Material supplied section start

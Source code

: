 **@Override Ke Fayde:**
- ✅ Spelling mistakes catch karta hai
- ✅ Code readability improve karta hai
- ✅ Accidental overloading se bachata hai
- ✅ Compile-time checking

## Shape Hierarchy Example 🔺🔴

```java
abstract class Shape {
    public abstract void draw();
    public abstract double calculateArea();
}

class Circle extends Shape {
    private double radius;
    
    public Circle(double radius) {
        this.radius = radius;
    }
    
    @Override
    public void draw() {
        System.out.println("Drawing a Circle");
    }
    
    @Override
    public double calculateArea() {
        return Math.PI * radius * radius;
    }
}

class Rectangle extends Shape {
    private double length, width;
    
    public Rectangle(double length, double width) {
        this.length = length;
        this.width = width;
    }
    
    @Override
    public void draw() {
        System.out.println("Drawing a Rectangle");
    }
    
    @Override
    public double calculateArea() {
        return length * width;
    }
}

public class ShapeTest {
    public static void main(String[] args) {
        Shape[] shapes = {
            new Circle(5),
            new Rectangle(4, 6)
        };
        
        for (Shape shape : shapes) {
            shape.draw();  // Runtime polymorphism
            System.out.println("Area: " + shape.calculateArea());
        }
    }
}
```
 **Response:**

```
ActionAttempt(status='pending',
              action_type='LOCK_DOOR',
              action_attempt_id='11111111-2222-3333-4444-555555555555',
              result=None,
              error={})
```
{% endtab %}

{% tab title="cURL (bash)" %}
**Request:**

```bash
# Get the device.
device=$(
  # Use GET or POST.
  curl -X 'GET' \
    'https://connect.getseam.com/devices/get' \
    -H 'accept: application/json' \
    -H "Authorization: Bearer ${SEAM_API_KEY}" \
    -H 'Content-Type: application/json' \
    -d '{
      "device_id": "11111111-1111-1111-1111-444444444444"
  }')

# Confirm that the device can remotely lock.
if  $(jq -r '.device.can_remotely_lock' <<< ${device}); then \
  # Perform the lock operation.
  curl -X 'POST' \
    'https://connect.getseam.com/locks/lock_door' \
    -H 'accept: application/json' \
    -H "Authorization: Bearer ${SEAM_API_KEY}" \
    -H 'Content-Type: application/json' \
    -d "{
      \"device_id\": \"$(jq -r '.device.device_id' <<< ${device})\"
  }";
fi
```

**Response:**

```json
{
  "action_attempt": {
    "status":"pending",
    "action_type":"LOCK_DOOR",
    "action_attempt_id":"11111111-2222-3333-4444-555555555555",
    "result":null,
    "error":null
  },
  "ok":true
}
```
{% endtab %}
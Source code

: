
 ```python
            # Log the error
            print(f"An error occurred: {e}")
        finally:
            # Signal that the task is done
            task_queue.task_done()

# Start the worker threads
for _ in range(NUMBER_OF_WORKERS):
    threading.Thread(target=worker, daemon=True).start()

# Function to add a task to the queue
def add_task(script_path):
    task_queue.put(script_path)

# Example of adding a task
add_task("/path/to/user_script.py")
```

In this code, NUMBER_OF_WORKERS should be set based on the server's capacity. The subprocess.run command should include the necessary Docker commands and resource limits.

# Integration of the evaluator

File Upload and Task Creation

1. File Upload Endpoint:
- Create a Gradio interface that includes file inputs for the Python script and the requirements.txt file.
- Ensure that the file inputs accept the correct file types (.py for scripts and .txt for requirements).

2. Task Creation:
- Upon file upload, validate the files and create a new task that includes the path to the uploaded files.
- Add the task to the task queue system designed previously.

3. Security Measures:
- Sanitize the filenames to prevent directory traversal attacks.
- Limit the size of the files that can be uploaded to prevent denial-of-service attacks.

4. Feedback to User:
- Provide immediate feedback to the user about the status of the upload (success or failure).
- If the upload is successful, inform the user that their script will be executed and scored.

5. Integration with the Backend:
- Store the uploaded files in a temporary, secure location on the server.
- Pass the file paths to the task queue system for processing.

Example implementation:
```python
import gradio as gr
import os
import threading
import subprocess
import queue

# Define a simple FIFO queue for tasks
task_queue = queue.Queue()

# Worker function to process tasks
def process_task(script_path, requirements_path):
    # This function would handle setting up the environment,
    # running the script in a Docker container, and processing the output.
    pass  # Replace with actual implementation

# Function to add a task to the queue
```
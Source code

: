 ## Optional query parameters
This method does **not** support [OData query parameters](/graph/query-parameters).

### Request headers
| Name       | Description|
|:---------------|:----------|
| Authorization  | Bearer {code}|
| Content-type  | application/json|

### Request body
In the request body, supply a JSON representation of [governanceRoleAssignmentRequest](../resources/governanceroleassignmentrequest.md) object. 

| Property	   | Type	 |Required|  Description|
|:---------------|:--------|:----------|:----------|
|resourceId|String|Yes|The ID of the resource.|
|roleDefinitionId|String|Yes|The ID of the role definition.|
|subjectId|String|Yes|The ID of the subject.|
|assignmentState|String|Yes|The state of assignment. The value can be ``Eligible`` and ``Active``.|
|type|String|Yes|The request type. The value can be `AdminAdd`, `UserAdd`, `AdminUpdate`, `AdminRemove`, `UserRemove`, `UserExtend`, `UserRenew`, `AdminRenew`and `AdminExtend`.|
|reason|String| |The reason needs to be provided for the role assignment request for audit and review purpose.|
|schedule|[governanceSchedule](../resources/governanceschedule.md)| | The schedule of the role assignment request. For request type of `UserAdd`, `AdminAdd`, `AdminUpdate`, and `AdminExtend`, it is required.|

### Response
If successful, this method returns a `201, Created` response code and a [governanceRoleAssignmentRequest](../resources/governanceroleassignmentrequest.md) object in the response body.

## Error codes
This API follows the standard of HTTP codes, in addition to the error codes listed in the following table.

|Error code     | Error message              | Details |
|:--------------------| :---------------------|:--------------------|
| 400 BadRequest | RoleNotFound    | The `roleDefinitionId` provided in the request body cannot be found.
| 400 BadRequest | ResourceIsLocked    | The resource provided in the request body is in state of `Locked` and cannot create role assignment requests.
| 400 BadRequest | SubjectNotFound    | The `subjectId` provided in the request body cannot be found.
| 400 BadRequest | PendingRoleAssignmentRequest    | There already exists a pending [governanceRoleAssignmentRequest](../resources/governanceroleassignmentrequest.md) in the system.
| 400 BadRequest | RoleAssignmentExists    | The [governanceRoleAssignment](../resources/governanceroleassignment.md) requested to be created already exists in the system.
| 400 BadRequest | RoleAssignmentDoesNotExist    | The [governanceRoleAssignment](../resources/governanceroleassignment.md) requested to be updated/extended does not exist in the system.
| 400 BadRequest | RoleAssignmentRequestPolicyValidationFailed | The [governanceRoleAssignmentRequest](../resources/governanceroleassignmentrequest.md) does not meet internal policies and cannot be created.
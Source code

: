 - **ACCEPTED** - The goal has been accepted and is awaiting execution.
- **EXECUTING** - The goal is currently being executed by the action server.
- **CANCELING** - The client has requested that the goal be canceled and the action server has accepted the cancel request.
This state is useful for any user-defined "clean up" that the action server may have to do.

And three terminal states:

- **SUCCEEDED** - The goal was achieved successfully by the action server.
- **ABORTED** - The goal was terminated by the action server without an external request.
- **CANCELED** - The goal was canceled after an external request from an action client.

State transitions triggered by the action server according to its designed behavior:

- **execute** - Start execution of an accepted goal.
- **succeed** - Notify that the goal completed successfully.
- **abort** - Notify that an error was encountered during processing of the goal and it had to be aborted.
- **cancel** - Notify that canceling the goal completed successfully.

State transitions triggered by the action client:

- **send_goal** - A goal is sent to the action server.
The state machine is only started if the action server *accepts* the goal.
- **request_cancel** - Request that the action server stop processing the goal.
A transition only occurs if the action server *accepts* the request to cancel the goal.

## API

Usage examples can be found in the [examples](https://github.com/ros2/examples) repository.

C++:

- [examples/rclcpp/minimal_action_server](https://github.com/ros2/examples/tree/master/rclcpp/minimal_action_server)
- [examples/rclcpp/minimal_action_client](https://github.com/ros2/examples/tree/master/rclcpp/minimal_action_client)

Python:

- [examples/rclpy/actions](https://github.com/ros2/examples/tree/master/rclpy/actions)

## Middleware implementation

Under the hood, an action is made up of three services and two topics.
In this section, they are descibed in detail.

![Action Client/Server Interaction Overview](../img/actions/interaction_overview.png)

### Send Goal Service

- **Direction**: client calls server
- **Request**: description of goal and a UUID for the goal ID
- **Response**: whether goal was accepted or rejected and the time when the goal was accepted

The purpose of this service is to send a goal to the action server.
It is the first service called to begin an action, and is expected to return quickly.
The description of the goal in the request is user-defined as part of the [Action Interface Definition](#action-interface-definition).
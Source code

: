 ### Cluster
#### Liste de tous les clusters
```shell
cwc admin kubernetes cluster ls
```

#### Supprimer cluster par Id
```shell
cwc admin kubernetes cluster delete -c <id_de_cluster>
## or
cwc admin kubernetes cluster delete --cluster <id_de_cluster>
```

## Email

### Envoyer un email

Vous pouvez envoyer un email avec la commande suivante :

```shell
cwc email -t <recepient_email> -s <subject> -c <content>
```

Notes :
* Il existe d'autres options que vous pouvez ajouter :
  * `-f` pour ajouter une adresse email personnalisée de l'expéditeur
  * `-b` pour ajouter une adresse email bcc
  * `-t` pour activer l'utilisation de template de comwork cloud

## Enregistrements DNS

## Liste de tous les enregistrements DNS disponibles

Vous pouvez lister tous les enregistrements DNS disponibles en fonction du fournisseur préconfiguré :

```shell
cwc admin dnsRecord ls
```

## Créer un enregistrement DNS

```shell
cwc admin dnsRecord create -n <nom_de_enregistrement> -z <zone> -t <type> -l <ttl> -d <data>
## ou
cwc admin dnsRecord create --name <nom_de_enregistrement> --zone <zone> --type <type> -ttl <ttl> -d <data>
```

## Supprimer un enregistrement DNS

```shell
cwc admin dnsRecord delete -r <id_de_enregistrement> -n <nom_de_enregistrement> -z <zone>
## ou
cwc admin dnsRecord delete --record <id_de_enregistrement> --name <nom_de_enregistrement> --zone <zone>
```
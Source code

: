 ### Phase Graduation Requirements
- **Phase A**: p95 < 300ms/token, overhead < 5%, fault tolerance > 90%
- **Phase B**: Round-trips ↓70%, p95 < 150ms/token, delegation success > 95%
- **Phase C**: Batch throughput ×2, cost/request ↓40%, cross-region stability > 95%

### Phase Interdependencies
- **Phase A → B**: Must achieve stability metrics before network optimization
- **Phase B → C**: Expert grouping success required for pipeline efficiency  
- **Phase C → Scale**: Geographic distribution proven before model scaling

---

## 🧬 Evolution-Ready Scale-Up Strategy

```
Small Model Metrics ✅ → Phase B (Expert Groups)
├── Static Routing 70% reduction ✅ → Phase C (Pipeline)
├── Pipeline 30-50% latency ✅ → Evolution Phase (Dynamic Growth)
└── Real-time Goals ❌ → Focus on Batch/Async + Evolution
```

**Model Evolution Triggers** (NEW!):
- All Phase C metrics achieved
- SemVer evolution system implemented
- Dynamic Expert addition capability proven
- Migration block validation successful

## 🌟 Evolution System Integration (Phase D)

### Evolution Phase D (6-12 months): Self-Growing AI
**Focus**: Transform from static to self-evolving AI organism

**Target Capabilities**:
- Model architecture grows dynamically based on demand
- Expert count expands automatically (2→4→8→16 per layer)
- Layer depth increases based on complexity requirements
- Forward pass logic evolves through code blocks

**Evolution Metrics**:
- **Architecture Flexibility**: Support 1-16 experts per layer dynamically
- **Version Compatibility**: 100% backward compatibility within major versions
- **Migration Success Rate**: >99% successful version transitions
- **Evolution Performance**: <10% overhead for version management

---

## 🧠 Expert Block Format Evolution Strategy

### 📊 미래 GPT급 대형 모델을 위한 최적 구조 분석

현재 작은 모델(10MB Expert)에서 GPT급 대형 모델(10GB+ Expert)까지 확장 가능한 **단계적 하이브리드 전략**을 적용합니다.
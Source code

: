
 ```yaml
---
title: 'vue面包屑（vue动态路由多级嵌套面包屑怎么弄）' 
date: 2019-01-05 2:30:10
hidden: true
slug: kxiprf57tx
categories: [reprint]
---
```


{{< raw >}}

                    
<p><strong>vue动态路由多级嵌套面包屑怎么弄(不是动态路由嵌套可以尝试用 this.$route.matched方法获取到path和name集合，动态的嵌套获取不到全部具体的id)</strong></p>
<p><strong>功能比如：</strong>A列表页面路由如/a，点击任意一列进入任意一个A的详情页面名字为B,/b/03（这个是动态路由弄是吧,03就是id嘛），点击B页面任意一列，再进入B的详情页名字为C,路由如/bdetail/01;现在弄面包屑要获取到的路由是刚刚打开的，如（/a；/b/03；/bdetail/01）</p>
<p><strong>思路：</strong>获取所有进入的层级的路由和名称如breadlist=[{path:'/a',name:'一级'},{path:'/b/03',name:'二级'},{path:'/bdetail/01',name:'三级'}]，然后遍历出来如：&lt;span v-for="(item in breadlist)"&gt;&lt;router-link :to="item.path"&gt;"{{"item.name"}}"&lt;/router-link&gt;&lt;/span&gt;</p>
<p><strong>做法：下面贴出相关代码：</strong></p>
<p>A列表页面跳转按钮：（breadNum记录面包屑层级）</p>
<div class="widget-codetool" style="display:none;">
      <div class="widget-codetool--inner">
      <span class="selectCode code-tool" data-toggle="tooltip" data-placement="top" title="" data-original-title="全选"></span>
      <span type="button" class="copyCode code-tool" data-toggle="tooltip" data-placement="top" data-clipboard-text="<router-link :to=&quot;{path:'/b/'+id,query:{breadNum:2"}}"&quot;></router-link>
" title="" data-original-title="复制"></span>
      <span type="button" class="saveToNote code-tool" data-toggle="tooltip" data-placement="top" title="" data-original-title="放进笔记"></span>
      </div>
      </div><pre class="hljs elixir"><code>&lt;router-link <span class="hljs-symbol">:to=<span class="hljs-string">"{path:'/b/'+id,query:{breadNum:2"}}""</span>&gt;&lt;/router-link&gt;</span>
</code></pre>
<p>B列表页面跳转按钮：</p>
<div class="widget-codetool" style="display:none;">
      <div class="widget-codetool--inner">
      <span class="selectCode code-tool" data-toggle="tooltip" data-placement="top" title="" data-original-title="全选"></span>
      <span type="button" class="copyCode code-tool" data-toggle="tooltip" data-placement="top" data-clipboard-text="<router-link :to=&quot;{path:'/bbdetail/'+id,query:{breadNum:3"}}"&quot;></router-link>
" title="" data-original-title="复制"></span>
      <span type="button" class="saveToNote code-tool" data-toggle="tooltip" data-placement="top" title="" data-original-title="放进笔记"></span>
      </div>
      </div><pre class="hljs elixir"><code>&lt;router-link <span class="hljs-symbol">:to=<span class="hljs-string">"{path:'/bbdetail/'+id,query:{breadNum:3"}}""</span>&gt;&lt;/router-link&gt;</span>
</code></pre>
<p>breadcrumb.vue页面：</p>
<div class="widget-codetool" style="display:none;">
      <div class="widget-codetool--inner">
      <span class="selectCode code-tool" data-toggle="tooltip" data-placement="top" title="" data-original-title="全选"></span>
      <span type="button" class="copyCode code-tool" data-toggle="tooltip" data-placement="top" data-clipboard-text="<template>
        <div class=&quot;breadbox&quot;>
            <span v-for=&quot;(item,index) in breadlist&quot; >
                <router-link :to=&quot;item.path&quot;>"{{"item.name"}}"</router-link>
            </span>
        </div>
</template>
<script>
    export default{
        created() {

Material supplied section end

> **Exercise instructions**
Retype the portion of the data above that starts on the line with "- **Phase C →" and finishes on the line with "- **Architecture Flexibility**: Support", including both of those lines.

> **Answer to this problem**
- **Phase C → Scale**: Geographic distribution proven before model scaling

---

## 🧬 Evolution-Ready Scale-Up Strategy

```
Small Model Metrics ✅ → Phase B (Expert Groups)
├── Static Routing 70% reduction ✅ → Phase C (Pipeline)
├── Pipeline 30-50% latency ✅ → Evolution Phase (Dynamic Growth)
└── Real-time Goals ❌ → Focus on Batch/Async + Evolution
```

**Model Evolution Triggers** (NEW!):
- All Phase C metrics achieved
- SemVer evolution system implemented
- Dynamic Expert addition capability proven
- Migration block validation successful

## 🌟 Evolution System Integration (Phase D)

### Evolution Phase D (6-12 months): Self-Growing AI
**Focus**: Transform from static to self-evolving AI organism

**Target Capabilities**:
- Model architecture grows dynamically based on demand
- Expert count expands automatically (2→4→8→16 per layer)
- Layer depth increases based on complexity requirements
- Forward pass logic evolves through code blocks

**Evolution Metrics**:
- **Architecture Flexibility**: Support 1-16 experts per layer dynamically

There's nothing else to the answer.